Ninja Theory, studio anglais à la résonance nippone, s’est fait connaître par trois beat them all développés pour des géants. Il y a d’abord eu Heavenly Sword pour le compte de Sony, Enslaved sous l’égide de Bandai Namco et le reboot DmC: Devil May Cry en collaboration avec Capcom. Avec Hellblade: Senua’s Sacrifice, annoncé durant la gamescom 2014 à l’époque avec un voile de mystère, Ninja Theory avait envie de voir ce qu’il avait réellement dans le ventre.
Il a dès lors réduit son équipe au strict minimum afin d’avoir une approche indépendante, tout en conservant ses ambitions d’antan. En somme, faire un AAA par ses propres moyens, ce qui revient à dire avec trois bouts de ficelle en comparaison des gros studios. Une bien louable initiative.
Marquant
Pour autant, les premières minutes d’Hellblade: Senua’s Sacrifice ne laissent rien transparaître par rapport à son côté volontairement fauché. C’est beau, joliment animé et, surtout, parfaitement mis en scène. Le jeu suit la quête spirituelle, personnelle et entêtée de Senua, une guerrière maudite désirant se rendre à Helheim à tout prix afin de récupérer l’âme de son bien aimé.

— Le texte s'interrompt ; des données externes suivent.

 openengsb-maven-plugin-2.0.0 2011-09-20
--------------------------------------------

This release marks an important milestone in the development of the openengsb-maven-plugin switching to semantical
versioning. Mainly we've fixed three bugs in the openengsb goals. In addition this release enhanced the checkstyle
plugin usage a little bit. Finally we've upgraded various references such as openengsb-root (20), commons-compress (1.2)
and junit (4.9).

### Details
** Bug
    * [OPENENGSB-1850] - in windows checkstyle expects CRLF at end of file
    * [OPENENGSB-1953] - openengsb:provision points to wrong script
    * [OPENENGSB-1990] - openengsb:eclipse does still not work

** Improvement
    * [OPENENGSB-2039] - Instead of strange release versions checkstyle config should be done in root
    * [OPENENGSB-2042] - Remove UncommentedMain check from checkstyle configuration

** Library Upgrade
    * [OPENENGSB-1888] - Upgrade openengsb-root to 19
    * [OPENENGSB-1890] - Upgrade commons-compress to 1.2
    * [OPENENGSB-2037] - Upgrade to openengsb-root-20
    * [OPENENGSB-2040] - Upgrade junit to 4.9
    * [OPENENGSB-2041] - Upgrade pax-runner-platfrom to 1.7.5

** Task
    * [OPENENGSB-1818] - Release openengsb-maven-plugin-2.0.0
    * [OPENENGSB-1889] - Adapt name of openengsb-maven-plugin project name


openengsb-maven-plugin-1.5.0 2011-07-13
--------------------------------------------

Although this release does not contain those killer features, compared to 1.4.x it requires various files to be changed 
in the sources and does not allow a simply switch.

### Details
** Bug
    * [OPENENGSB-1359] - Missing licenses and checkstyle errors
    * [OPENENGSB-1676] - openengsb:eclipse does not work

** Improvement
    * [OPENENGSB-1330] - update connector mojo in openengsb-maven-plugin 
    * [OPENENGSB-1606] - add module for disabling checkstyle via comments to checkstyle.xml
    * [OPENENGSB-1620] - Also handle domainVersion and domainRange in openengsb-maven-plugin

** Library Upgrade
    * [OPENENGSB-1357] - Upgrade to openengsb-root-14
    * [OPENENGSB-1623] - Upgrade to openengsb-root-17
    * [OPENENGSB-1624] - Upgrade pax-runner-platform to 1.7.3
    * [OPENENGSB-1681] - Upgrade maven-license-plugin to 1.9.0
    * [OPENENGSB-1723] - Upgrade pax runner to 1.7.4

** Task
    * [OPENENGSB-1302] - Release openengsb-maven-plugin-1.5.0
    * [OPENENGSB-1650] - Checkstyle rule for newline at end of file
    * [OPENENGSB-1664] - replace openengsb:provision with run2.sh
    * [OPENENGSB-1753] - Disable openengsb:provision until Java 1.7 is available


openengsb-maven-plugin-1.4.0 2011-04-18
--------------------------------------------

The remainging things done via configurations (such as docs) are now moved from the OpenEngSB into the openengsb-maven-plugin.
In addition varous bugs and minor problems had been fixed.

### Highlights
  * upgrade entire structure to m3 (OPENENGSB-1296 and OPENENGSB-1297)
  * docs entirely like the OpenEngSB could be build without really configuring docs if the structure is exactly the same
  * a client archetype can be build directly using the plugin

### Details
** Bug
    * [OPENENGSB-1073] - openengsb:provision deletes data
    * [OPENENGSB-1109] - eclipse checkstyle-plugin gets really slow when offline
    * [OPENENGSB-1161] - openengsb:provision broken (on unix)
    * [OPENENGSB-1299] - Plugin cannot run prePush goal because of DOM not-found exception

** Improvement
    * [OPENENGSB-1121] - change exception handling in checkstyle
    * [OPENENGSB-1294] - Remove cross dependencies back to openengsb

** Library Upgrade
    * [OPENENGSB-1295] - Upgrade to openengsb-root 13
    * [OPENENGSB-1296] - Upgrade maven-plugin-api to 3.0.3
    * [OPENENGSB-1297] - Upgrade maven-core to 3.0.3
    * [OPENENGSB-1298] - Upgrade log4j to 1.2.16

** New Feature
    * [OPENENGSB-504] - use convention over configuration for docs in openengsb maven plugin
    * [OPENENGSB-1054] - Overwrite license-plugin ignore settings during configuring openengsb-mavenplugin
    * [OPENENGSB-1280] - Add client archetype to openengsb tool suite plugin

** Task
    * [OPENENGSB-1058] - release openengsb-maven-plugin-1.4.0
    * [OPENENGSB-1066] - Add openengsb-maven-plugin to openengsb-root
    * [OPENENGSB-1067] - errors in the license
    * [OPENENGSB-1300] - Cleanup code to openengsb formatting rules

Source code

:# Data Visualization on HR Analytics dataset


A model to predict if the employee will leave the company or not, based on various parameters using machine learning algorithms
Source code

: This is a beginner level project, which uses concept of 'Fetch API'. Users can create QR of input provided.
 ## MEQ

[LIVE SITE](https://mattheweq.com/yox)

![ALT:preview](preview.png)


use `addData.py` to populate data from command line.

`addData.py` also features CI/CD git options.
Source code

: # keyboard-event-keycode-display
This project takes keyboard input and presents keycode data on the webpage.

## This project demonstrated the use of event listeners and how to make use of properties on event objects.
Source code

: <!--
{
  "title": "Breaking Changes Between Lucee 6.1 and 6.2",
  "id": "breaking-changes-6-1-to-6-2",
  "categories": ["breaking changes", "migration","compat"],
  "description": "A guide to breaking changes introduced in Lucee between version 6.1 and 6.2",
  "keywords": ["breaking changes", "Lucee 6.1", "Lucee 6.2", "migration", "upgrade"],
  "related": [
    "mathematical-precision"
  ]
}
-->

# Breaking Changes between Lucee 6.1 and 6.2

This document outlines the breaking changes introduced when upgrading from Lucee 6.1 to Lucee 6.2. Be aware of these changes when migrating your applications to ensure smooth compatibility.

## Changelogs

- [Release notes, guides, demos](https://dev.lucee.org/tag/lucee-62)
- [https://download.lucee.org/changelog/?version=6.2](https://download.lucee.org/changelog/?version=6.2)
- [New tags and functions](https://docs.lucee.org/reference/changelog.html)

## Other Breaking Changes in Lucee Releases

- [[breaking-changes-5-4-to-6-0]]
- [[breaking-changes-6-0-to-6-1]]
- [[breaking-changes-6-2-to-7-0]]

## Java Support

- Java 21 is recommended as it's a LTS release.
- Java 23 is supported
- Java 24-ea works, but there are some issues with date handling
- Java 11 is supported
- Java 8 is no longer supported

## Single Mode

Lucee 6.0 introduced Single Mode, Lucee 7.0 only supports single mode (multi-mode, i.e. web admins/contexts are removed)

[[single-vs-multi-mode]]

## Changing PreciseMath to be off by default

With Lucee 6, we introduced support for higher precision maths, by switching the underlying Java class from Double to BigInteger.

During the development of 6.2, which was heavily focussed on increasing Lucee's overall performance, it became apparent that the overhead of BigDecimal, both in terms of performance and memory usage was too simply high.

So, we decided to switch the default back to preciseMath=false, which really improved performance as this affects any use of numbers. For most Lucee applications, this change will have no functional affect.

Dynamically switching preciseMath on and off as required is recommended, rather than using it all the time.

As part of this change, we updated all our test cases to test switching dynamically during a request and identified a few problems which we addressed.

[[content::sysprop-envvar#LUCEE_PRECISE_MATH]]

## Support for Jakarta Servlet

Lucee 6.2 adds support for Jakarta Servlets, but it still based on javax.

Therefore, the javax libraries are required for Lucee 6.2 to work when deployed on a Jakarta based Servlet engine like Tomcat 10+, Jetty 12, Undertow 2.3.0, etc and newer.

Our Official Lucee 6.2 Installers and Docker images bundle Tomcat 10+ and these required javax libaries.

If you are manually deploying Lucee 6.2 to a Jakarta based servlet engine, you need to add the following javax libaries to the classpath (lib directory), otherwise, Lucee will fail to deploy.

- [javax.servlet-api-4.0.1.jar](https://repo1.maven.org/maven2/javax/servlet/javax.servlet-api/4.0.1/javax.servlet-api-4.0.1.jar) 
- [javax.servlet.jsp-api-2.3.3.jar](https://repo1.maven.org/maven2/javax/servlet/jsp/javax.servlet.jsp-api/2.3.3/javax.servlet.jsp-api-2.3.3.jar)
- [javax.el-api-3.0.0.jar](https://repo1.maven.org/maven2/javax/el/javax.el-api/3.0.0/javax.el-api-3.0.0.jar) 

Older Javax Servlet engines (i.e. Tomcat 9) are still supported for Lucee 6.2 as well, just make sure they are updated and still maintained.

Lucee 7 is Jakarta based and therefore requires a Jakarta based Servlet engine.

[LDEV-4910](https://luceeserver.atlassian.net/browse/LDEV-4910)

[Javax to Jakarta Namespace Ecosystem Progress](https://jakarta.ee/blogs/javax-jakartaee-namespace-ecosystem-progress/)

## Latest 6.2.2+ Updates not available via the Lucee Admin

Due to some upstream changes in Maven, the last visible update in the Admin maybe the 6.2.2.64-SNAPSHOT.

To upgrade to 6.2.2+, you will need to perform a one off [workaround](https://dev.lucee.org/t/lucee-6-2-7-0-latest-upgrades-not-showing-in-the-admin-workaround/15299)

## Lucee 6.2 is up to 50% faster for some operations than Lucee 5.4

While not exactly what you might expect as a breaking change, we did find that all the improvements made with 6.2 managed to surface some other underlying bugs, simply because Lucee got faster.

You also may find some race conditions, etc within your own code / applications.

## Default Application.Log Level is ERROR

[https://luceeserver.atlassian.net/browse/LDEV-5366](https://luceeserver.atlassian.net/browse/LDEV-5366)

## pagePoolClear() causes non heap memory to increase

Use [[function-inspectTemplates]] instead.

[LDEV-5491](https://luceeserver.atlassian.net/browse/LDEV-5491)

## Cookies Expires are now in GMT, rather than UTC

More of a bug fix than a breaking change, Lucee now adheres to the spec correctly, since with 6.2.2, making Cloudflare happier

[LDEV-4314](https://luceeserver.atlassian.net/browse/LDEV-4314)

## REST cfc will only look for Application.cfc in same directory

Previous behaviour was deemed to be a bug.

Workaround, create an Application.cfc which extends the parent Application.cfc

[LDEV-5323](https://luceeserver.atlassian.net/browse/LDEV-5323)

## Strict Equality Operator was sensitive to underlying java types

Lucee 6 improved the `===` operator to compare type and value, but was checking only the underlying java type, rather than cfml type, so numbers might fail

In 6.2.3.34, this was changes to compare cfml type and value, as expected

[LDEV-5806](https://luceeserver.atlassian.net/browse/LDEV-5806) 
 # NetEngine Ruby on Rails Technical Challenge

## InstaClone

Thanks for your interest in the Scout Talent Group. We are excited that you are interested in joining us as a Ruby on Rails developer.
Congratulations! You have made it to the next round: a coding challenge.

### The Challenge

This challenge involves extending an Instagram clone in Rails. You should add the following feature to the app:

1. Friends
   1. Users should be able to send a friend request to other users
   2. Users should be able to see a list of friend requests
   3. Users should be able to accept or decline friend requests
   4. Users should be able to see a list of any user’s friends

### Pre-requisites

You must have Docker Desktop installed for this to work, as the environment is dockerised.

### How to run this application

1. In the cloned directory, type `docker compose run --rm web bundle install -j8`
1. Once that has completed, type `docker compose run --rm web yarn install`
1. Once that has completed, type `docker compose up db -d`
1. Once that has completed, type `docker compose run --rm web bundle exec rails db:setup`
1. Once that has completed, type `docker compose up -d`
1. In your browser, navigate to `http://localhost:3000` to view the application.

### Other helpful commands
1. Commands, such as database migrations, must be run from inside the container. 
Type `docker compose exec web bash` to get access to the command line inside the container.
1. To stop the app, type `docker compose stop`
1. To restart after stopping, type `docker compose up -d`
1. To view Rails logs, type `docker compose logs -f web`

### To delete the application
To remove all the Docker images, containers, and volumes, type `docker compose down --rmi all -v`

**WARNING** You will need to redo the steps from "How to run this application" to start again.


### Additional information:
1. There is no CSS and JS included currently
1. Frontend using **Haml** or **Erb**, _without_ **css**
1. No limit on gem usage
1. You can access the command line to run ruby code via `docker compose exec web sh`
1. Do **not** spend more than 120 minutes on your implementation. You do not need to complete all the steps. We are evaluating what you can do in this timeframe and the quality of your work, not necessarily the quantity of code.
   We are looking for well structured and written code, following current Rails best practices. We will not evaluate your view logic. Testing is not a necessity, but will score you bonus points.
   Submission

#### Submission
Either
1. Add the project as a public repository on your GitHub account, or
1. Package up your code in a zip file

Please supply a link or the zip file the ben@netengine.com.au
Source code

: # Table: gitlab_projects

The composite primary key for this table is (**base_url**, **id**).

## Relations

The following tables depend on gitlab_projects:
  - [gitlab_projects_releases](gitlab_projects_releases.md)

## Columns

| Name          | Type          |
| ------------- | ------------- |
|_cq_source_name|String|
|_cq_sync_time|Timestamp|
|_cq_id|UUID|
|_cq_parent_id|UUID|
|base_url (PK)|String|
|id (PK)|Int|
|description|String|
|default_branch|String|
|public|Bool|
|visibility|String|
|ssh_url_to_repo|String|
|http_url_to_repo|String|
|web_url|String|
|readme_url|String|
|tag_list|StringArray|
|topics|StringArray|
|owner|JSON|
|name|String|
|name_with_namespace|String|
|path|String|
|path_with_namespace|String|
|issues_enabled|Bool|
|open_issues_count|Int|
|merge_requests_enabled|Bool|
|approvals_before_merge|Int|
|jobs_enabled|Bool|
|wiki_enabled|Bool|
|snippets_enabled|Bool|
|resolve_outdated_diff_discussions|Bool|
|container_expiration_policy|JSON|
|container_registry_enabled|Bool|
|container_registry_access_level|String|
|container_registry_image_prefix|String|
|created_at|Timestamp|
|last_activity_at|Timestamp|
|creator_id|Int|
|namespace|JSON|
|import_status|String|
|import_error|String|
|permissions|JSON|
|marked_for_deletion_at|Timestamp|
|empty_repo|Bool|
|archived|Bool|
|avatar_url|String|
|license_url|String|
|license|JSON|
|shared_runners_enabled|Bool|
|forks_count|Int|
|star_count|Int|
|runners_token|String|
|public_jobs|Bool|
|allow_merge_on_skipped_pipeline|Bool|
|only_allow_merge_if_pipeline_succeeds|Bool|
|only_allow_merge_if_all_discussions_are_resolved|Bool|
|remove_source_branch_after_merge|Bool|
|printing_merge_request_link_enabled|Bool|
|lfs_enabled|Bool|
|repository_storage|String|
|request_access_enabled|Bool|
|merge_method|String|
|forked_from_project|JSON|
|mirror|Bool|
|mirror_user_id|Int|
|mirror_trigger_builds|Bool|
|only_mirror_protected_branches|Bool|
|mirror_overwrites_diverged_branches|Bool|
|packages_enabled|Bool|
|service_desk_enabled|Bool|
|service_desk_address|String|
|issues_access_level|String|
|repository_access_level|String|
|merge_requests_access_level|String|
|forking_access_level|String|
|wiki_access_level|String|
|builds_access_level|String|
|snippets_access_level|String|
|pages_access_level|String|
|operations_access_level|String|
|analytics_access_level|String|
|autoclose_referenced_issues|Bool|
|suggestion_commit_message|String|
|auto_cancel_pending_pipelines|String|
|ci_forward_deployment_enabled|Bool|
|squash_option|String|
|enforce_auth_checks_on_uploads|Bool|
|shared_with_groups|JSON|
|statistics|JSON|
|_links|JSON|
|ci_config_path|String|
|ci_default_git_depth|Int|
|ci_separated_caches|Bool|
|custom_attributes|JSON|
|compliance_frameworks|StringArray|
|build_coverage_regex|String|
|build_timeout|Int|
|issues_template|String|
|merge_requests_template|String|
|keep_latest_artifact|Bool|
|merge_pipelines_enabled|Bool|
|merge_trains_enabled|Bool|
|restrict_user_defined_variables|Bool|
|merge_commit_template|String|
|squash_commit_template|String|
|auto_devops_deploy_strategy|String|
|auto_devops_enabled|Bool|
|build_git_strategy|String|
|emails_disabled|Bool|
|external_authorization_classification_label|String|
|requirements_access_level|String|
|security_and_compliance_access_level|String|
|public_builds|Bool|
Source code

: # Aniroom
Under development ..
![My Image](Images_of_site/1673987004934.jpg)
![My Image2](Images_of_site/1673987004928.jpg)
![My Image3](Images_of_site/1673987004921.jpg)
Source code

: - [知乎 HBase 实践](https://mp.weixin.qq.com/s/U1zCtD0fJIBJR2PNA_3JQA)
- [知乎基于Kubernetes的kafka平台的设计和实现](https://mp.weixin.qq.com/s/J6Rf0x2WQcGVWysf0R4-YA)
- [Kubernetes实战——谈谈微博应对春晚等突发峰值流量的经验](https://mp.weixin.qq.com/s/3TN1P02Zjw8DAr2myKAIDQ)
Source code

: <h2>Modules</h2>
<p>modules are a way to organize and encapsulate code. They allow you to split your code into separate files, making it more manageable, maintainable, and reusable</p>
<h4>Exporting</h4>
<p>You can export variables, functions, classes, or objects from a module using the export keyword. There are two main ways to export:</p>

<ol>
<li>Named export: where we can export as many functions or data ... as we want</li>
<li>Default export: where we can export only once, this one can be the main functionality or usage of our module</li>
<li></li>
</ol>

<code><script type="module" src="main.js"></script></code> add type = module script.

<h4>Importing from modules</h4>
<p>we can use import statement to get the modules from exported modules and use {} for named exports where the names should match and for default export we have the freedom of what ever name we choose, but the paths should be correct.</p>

À cette réalisation léchée, nourrie par des plans séquence vertigineux et une caméra la plus proche possible, s’ajoutent des envolées sonores extatiques, des voix intérieures qui refusent de se taire et un sound design au top dont il est conseillé de profiter au casque pour le traitement binaural. En un mot comme en cent, Hellblade: Senua’s Sacrifice s’appuie sur une narration et une ambiance marquantes, garantissant une immersion totale, quelques sueurs froides et de vraies séquences anthologiques. Elles constituent sa principale force.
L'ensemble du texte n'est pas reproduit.